This month, the Department of Homeland Security (DHS) issued a final rule which will allow international students in certain science, technology, engineering or mathematics (STEM) fields to maximize their educational experience in the United States. The rule accomplishes this by preserving an extension of the period of time during which they may take part in post-graduate Optional Practical Training (OPT). This rule also allows some students to maintain their status and some to continue their training when they are beneficiaries of an H-1B petition (i.e., preserves the “cap-gap” solution).

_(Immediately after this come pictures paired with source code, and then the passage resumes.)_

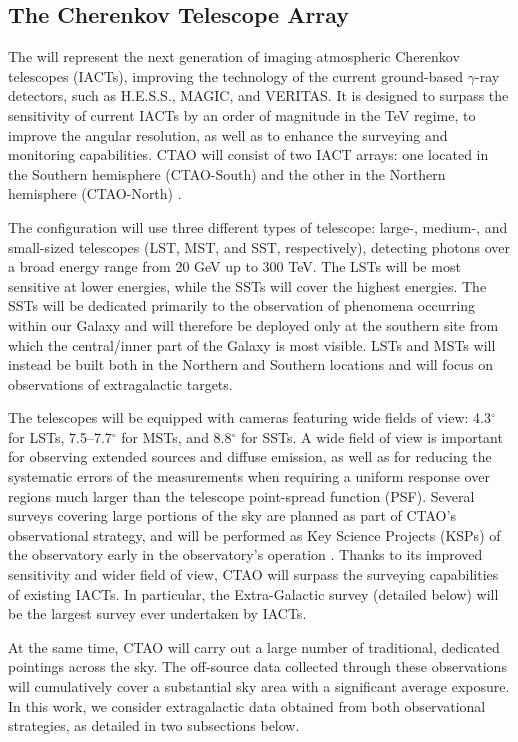 \subsection{The Cherenkov Telescope Array}\label{sec:CTA}
The \CTAO will represent the next generation of imaging atmospheric Cherenkov telescopes (IACTs), improving the technology of the current ground-based $\gamma$-ray detectors, such as H.E.S.S., MAGIC, and VERITAS. It is designed to surpass the sensitivity of current IACTs by an order of magnitude in the TeV regime, to improve the angular resolution, as well as to enhance the surveying and monitoring capabilities. CTAO  will consist of two IACT arrays: one located in the Southern hemisphere (CTAO-South) and the other in the Northern hemisphere (CTAO-North) \cite{CTAConsortium:2017dvg}.

The configuration will use three different types of telescope: large-, medium-, and small-sized telescopes (LST, MST, and SST, respectively), detecting photons over a broad energy range from 20 GeV up to 300 TeV. The LSTs will be most sensitive at lower energies, while the SSTs will cover the highest energies. The SSTs will be {dedicated primarily to the observation of}  phenomena occurring within our Galaxy and will {therefore be deployed only at the southern site from which} the central/inner part of the Galaxy is most visible. LSTs and MSTs will instead be built both in the Northern and Southern locations and will focus on observations of extragalactic targets.

The telescopes will be equipped with cameras featuring wide fields of view: 
{4.3$^\circ$} for LSTs, {7.5--7.7$^\circ$} for MSTs, and {8.8$^\circ$} for SSTs. A wide field of view is important for observing extended sources and diffuse emission, as well as for reducing the systematic errors of the measurements when requiring a uniform response over regions much larger than the telescope point-spread function (PSF). Several surveys covering large portions of the sky are planned as part of CTAO's observational strategy, and will be performed as Key Science Projects (KSPs) of the observatory early in the observatory's operation 
\cite{CTAConsortium:2017dvg}. Thanks to its improved sensitivity and wider field of view, {CTAO will surpass} the surveying capabilities of existing IACTs. In particular, the Extra-Galactic survey (detailed below) { will be} the largest survey ever undertaken by IACTs.   

At the same time, CTAO will carry out a large number of traditional, dedicated pointings across the sky. The off-source data collected through these observations will cumulatively cover a substantial sky area with a significant average exposure. In this work, we consider extragalactic data obtained from both observational strategies, as detailed in two subsections below.

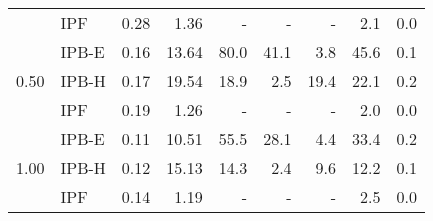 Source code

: \begin{tabular}{clrrrrrrr}
                      & IPF &                     0.28 &            1.36 &                    - &                          - &                  - &              2.1 &     0.0 \\[2pt]
\multirow{3}{*}{0.50} & IPB-E &                     0.16 &           13.64 &                 80.0 &                       41.1 &                3.8 &             45.6 &     0.1 \\
                      & IPB-H &                     0.17 &           19.54 &                 18.9 &                        2.5 &               19.4 &             22.1 &     0.2 \\
                      & IPF &                     0.19 &            1.26 &                    - &                          - &                  - &              2.0 &     0.0 \\[2pt]
\multirow{3}{*}{1.00} & IPB-E &                     0.11 &           10.51 &                 55.5 &                       28.1 &                4.4 &             33.4 &     0.2 \\
                      & IPB-H &                     0.12 &           15.13 &                 14.3 &                        2.4 &                9.6 &             12.2 &     0.1 \\
                      & IPF &                     0.14 &            1.19 &                    - &                          - &                  - &              2.5 &     0.0 \\
\bottomrule
\end{tabular}

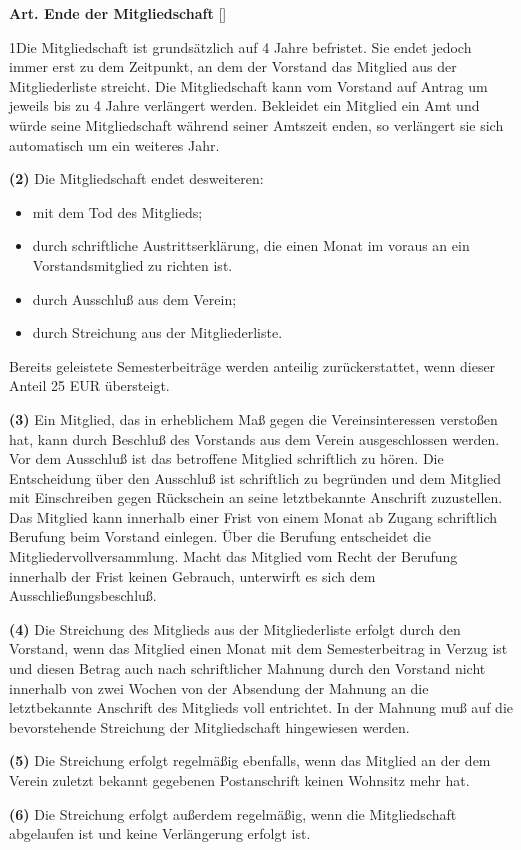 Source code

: \documentclass[12pt]{article}
\newcommand{\Satz}[2]{

\begin{samepage}
{\bf (#1)} #2
\end{samepage}
}
\newenvironment{Artikel}[2]{
\bigskip \centerline{{\bf Art. #1} [#2]}
\nopagebreak
}{
}
\begin{document}
\begin{Artikel}{10}{Ende der Mitgliedschaft}

\Satz{1}{Die Mitgliedschaft ist grundsätzlich auf 4 Jahre befristet.
Sie endet jedoch immer erst zu dem Zeitpunkt, an dem der Vorstand das
Mitglied aus der Mitgliederliste streicht.
Die Mitgliedschaft kann vom Vorstand auf Antrag um jeweils bis zu 4 Jahre 
verlängert werden.
Bekleidet ein Mitglied ein Amt und würde seine Mitgliedschaft während seiner
Amtszeit enden, so verlängert sie sich automatisch um ein weiteres Jahr.}

\Satz{2}{Die Mitgliedschaft endet desweiteren:
\begin{itemize}
\item mit dem Tod des Mitglieds;
\item durch schriftliche Austrittserklärung, die einen Monat im voraus an
ein Vorstandsmitglied zu richten ist. 
\item durch Ausschluß aus dem Verein;
\item durch Streichung aus der Mitgliederliste.
\end{itemize}
Bereits geleistete Semesterbeiträge werden anteilig zurückerstattet, wenn
dieser Anteil 25 EUR übersteigt.}

\Satz{3}{Ein Mitglied, das in erheblichem Maß gegen die Vereinsinteressen
verstoßen hat, kann durch Beschluß des Vorstands aus dem Verein ausgeschlossen
werden. Vor dem Ausschluß ist das betroffene Mitglied schriftlich zu hören. Die
Entscheidung über den Ausschluß ist schriftlich zu begründen und dem Mitglied
mit Einschreiben gegen Rückschein an seine letztbekannte Anschrift zuzustellen.
Das Mitglied kann innerhalb einer Frist von einem Monat ab Zugang schriftlich
Berufung beim Vorstand einlegen. Über die Berufung entscheidet die
Mitgliedervollversammlung. Macht das Mitglied vom Recht der Berufung innerhalb
der Frist keinen Gebrauch, unterwirft es sich dem Ausschließungsbeschluß.}

\Satz{4}{Die Streichung des Mitglieds aus der Mitgliederliste erfolgt durch den
Vorstand, wenn das Mitglied einen Monat mit dem Semesterbeitrag in Verzug ist
und diesen Betrag auch nach schriftlicher Mahnung durch den Vorstand nicht
innerhalb von zwei Wochen von der Absendung der Mahnung an die letztbekannte
Anschrift des Mitglieds voll entrichtet. In der Mahnung muß auf die
bevorstehende Streichung der Mitgliedschaft hingewiesen werden.}

\Satz{5}{Die Streichung erfolgt regelmäßig ebenfalls, wenn das Mitglied an der
dem Verein zuletzt bekannt gegebenen Postanschrift keinen Wohnsitz mehr hat.}

\Satz{6}{Die Streichung erfolgt außerdem regelmäßig, wenn die Mitgliedschaft
abgelaufen ist und keine Verlängerung erfolgt ist.}

\end{Artikel}
\end{document}
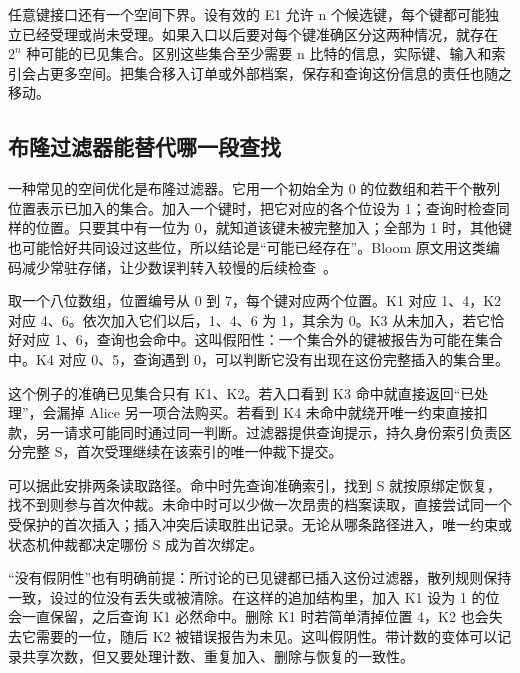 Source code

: 
任意键接口还有一个空间下界。设有效的 E1 允许 n 个候选键，每个键都可能独立已经受理或尚未受理。如果入口以后要对每个键准确区分这两种情况，就存在 $2^n$ 种可能的已见集合。区别这些集合至少需要 n 比特的信息，实际键、输入和索引会占更多空间。把集合移入订单或外部档案，保存和查询这份信息的责任也随之移动。

\subsection*{布隆过滤器能替代哪一段查找}

一种常见的空间优化是布隆过滤器。它用一个初始全为 0 的位数组和若干个散列位置表示已加入的集合。加入一个键时，把它对应的各个位设为 1；查询时检查同样的位置。只要其中有一位为 0，就知道该键未被完整加入；全部为 1 时，其他键也可能恰好共同设过这些位，所以结论是“可能已经存在”。Bloom 原文用这类编码减少常驻存储，让少数误判转入较慢的后续检查~\cite{bloom1970}。

取一个八位数组，位置编号从 0 到 7，每个键对应两个位置。K1 对应 1、4，K2 对应 4、6。依次加入它们以后，1、4、6 为 1，其余为 0。K3 从未加入，若它恰好对应 1、6，查询也会命中。这叫假阳性：一个集合外的键被报告为可能在集合中。K4 对应 0、5，查询遇到 0，可以判断它没有出现在这份完整插入的集合里。


这个例子的准确已见集合只有 K1、K2。若入口看到 K3 命中就直接返回“已处理”，会漏掉 Alice 另一项合法购买。若看到 K4 未命中就绕开唯一约束直接扣款，另一请求可能同时通过同一判断。过滤器提供查询提示，持久身份索引负责区分完整 S，首次受理继续在该索引的唯一仲裁下提交。

可以据此安排两条读取路径。命中时先查询准确索引，找到 S 就按原绑定恢复，找不到则参与首次仲裁。未命中时可以少做一次昂贵的档案读取，直接尝试同一个受保护的首次插入；插入冲突后读取胜出记录。无论从哪条路径进入，唯一约束或状态机仲裁都决定哪份 S 成为首次绑定。


“没有假阴性”也有明确前提：所讨论的已见键都已插入这份过滤器，散列规则保持一致，设过的位没有丢失或被清除。在这样的追加结构里，加入 K1 设为 1 的位会一直保留，之后查询 K1 必然命中。删除 K1 时若简单清掉位置 4，K2 也会失去它需要的一位，随后 K2 被错误报告为未见。这叫假阴性。带计数的变体可以记录共享次数，但又要处理计数、重复加入、删除与恢复的一致性。

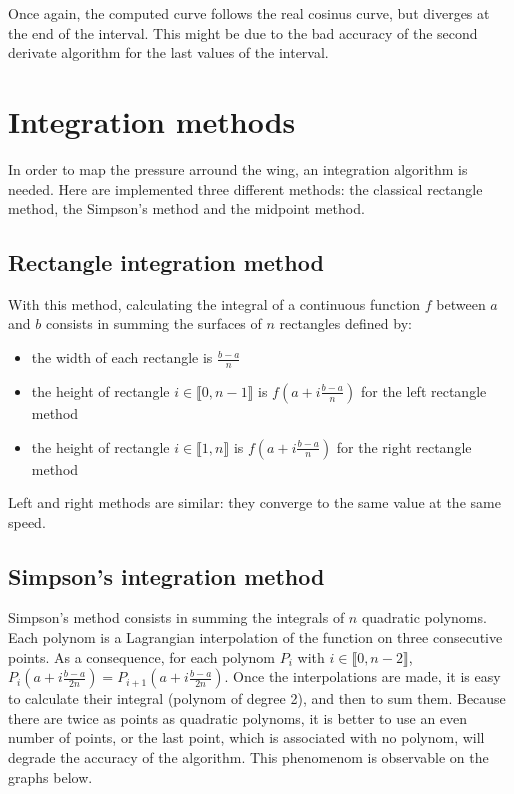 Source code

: \documentclass{article}
\begin{document}
Once again, the computed curve follows the real cosinus curve, but diverges at the end of the interval. This might be due to the bad accuracy of the second derivate algorithm for the last values of the interval.

\section{Integration methods}
In order to map the pressure arround the wing, an integration algorithm is needed. Here are implemented three different methods: the classical rectangle method, the Simpson's method and the midpoint method.

\subsection{Rectangle integration method}
With this method, calculating the integral of a continuous function $f$ between $a$ and $b$ consists in summing the surfaces of $n$ rectangles defined by:
\begin{itemize}
\item the width of each rectangle is $\frac{b - a}{n}$
\item the height of rectangle $i \in \llbracket 0, n - 1 \rrbracket$ is $f(a + i\frac{b - a}{n})$ for the left rectangle method
\item the height of rectangle $i \in \llbracket 1, n \rrbracket$ is $f(a + i\frac{b - a}{n})$ for the right rectangle method
\end{itemize}
Left and right methods are similar: they converge to the same value at the same speed.

\subsection{Simpson's integration method}
Simpson's method consists in summing the integrals of $n$ quadratic polynoms. Each polynom is a Lagrangian interpolation of the function on three consecutive points.
As a consequence, for each polynom $P_i$ with $i \in \llbracket 0, n - 2 \rrbracket$, $P_i(a + i \frac{b-a}{2n}) = P_{i+1}(a + i \frac{b-a}{2n})$. Once the interpolations are made, it is easy to calculate their integral (polynom of degree 2), and then to sum them. Because there are twice as points as quadratic polynoms, it is better to use an even number of points, or the last point, which is associated with no polynom, will degrade the accuracy of the algorithm. This phenomenom is observable on the graphs below.
\end{document}
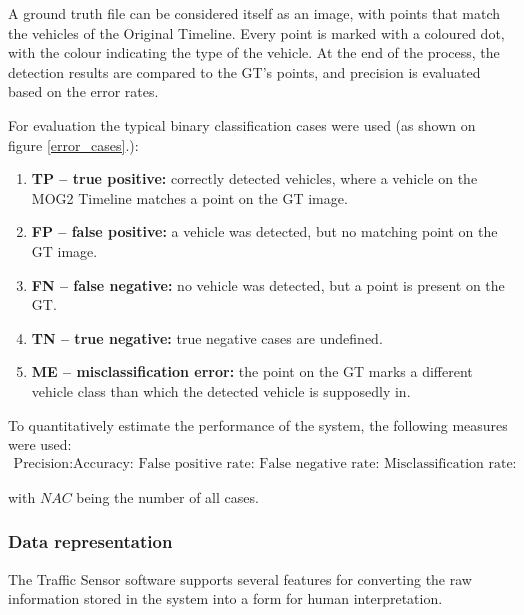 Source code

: A ground truth file can be considered itself as an image, with points that match the vehicles of the Original Timeline.
Every point is marked with a coloured dot, with the colour indicating the type of the vehicle.
At the end of the process, the detection results are compared to the GT's  points, and precision is evaluated based on the error rates.

\begin{figure}[!h]
	\centering
	
	\caption{ \label{fig:error_cases}}
\end{figure}

For evaluation the typical binary classification cases were used (as shown on figure \ref{error_cases}.):
\begin{enumerate}
\item \textbf{TP -- true positive:} correctly detected vehicles, where a vehicle on the MOG2 Timeline matches a point on the GT image.
\item \textbf{FP -- false positive:} a vehicle was detected, but no matching point on the GT image.
\item \textbf{FN -- false negative:} no vehicle was detected, but a point is present on the GT. 
\item \textbf{TN -- true negative:} true negative cases are undefined.
\item  \textbf{ME -- misclassification error:} the point on the GT marks a different vehicle class than which the detected vehicle is supposedly in.
\end{enumerate}

To quantitatively estimate the performance of the system, the following measures were used:
\begin{gather}
	\text{Precision:}
	\text{Accuracy: }
	\text{False positive rate: }
	\text{False negative rate: }
	\text{Misclassification rate: }
\end{gather}

with $NAC$ being the number of all cases.
\subsubsection{Data representation}
The Traffic Sensor software supports several features for converting the raw information stored in the system into a form for human interpretation.

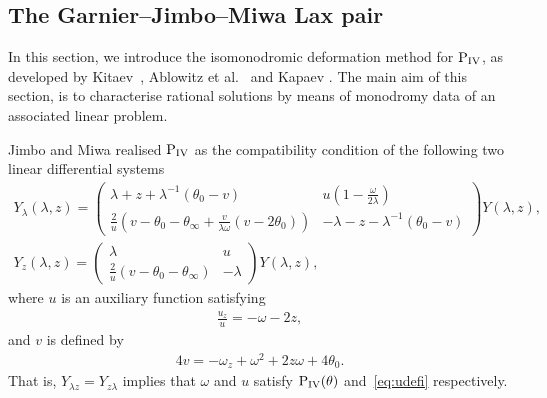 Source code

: \documentclass[pdftex]{sigma}
\numberwithin{equation}{section}
\newcommand{\om}{\omega}
\begin{document}
\subsection{The Garnier--Jimbo--Miwa Lax pair}\label{section:iso}
In this section, we introduce the isomonodromic deformation method for ${\rm P}_{\rm IV}$, as developed by Kitaev~\cite{kitaev1988}, Ablowitz et al.~\cite{fokasmugan1988} and Kapaev \cite{kapaev1996,kapaev1998}. The main aim of this section, is to characterise rational solutions by means of monodromy data of an associated linear problem.

Jimbo and Miwa \cite{jimbomiwaII1981} realised ${\rm P}_{\rm IV}$ as the compatibility condition of the following two linear dif\/ferential systems
\begin{subequations}\label{eq:laxpair}
	\begin{gather}
	Y_{\lambda}(\lambda,z)=
	\begin{pmatrix}\displaystyle
	\lambda+z+\lambda^{-1}(\theta_0-v) &
	u\left(1-\displaystyle\frac{\om}{2\lambda}\right) \\
	\displaystyle\frac{2}{u}\left(v-\theta_0-\theta_\infty+\displaystyle\frac{v}{\lambda \om}(v-2\theta_0)\right)&
	-\lambda-z-\lambda^{-1}(\theta_0-v)
	\end{pmatrix}
	Y(\lambda,z),\label{eq:1isopiv}\\
	Y_{z}(\lambda,z)=
	\begin{pmatrix}\displaystyle
	\lambda &
	u \\
	\displaystyle\frac{2}{u}\left(v-\theta_0-\theta_\infty\right)&
	-\lambda
	\end{pmatrix}
	Y(\lambda,z), \label{eq:1isopivdeformation}
	\end{gather}
\end{subequations}
where $u$ is an auxiliary function satisfying
\begin{gather}\label{eq:udefi}
\frac{u_z}{u}=-\om-2z,
\end{gather}
and $v$ is def\/ined by
\begin{gather*}
4v=-\om_z+\om^2+2z\om+4\theta_0.
\end{gather*}
That is, $Y_{\lambda z}=Y_{z\lambda}$ implies that $\om$ and $u$ satisfy ${\rm P}_{\rm IV}(\theta)$ and~\eqref{eq:udefi} respectively.
\end{document}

A federal district court vacated a similar 2008 rule in Washtech (Washington Alliance of Technology Workers v. DHS), prompting the need for this new rule. The court had delayed the order’s effect until May 10, 2016, which is the effective date of the new rule. An immediate end to the 2008 rule would have had an enormous impact since more than 34,000 students with STEM OPT extensions were in the U.S. as of September 16, 2015.

The Washtech lawsuit—which challenged DHS’s authority to allow international students to remain in the United States for OPT—has now had the unintended consequence of forcing DHS, through the new rulemaking, to make a much more compelling case for on-the-job training. With this new rule, DHS also has provided better tools for making the training an educational experience.

Back in 2008, when DHS first issued the rule allowing certain international students to train post-graduation for 29 months instead of just 12 months, DHS said that the extension was necessary because U.S. employers in the high tech sector would suffer a worker shortage without the extension. According to DHS, there were not enough H-1B visa numbers for all of the STEM-field graduates whose OPT was ending, and they would have to leave the United States if they no longer had work authorization.

Today, DHS candidly acknowledges, citing a National Science Foundation study, that “there is no straightforward answer on whether the United States has a surplus or shortage of STEM workers.” But the new rule “neither asserts nor relies on a quantified, direct relationship between job creation and the STEM OPT extension.” Instead, DHS is focused on giving students the chance to apply the theoretical principles they’ve learned—the “ability to achieve the objectives of their course of study”—through on-the-job training.

Of apparently equal importance to DHS is the ability of U.S. colleges and universities to remain “globally competitive” in attracting and retaining international students in STEM fields, since several countries, including Canada and Australia, offer post-graduate OPT. DHS also identifies a benefit to U.S. employers by increasing their opportunity to rely on “skilled U.S.-educated STEM OPT students” and benefits to the U.S. economy as a whole from the “increased retention” of these students in the United States, which enhances U.S. competitiveness through “increased research, innovation and other forms of productivity.”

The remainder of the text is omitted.